Work task :: The records below hold a stretch from the line with "# How to..." through the line with "If you have"; return exactly those lines, ends included, and nothing more.

Collected data:
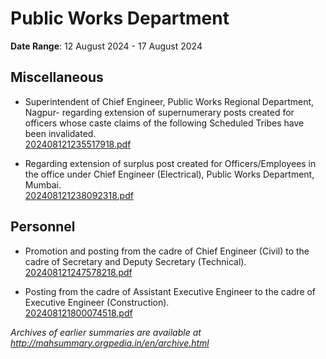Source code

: # Public Works Department

**Date Range**: 12 August 2024 - 17 August 2024


## Miscellaneous
- Superintendent of Chief Engineer, Public Works Regional Department, Nagpur- regarding extension of supernumerary posts created for officers whose caste claims of the following Scheduled Tribes have been invalidated.\
  [202408121235517918.pdf](https://gr.maharashtra.gov.in/Site/Upload/Government%20Resolutions/English/202408121235517918.pdf)

- Regarding extension of surplus post created for Officers/Employees in the office under Chief Engineer (Electrical), Public Works Department, Mumbai.\
  [202408121238092318.pdf](https://gr.maharashtra.gov.in/Site/Upload/Government%20Resolutions/English/202408121238092318.pdf)

## Personnel
- Promotion and posting from the cadre of Chief Engineer (Civil) to the cadre of Secretary and Deputy Secretary (Technical).\
  [202408121247578218.pdf](https://gr.maharashtra.gov.in/Site/Upload/Government%20Resolutions/English/202408121247578218.pdf)

- Posting from the cadre of Assistant Executive Engineer to the cadre of Executive Engineer (Construction).\
  [202408121800074518.pdf](https://gr.maharashtra.gov.in/Site/Upload/Government%20Resolutions/English/202408121800074518.pdf)


*Archives of earlier summaries are available at http://mahsummary.orgpedia.in/en/archive.html*
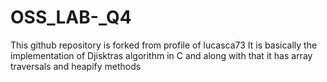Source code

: # OSS_LAB-_Q4
This github repository is forked from profile of lucasca73 
It is basically the implementation of Djisktras algorithm in C and along with that it has array traversals and heapify methods 
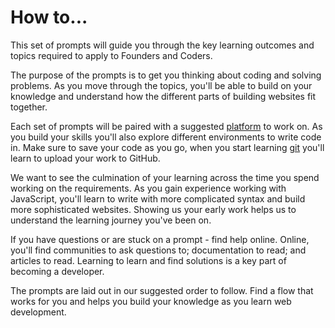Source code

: # How to...

This set of prompts will guide you through the key learning outcomes and topics required to apply to Founders and Coders.

The purpose of the prompts is to get you thinking about coding and solving problems. As you move through the topics, you'll be able to build on your knowledge and understand how the different parts of building websites fit together.

Each set of prompts will be paired with a suggested [platform](./platforms) to work on. As you build your skills you'll also explore different environments to write code in. Make sure to save your code as you go, when you start learning [git](./git) you'll learn to upload your work to GitHub.

We want to see the culmination of your learning across the time you spend working on the requirements. As you gain experience working with JavaScript, you'll learn to write with more complicated syntax and build more sophisticated websites. Showing us your early work helps us to understand the learning journey you've been on.

If you have questions or are stuck on a prompt - find help online. Online, you'll find communities to ask questions to; documentation to read; and articles to read. Learning to learn and find solutions is a key part of becoming a developer.

The prompts are laid out in our suggested order to follow. Find a flow that works for you and helps you build your knowledge as you learn web development.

Response below ::
: # How to...

This set of prompts will guide you through the key learning outcomes and topics required to apply to Founders and Coders.

The purpose of the prompts is to get you thinking about coding and solving problems. As you move through the topics, you'll be able to build on your knowledge and understand how the different parts of building websites fit together.

Each set of prompts will be paired with a suggested [platform](./platforms) to work on. As you build your skills you'll also explore different environments to write code in. Make sure to save your code as you go, when you start learning [git](./git) you'll learn to upload your work to GitHub.

We want to see the culmination of your learning across the time you spend working on the requirements. As you gain experience working with JavaScript, you'll learn to write with more complicated syntax and build more sophisticated websites. Showing us your early work helps us to understand the learning journey you've been on.

If you have questions or are stuck on a prompt - find help online. Online, you'll find communities to ask questions to; documentation to read; and articles to read. Learning to learn and find solutions is a key part of becoming a developer.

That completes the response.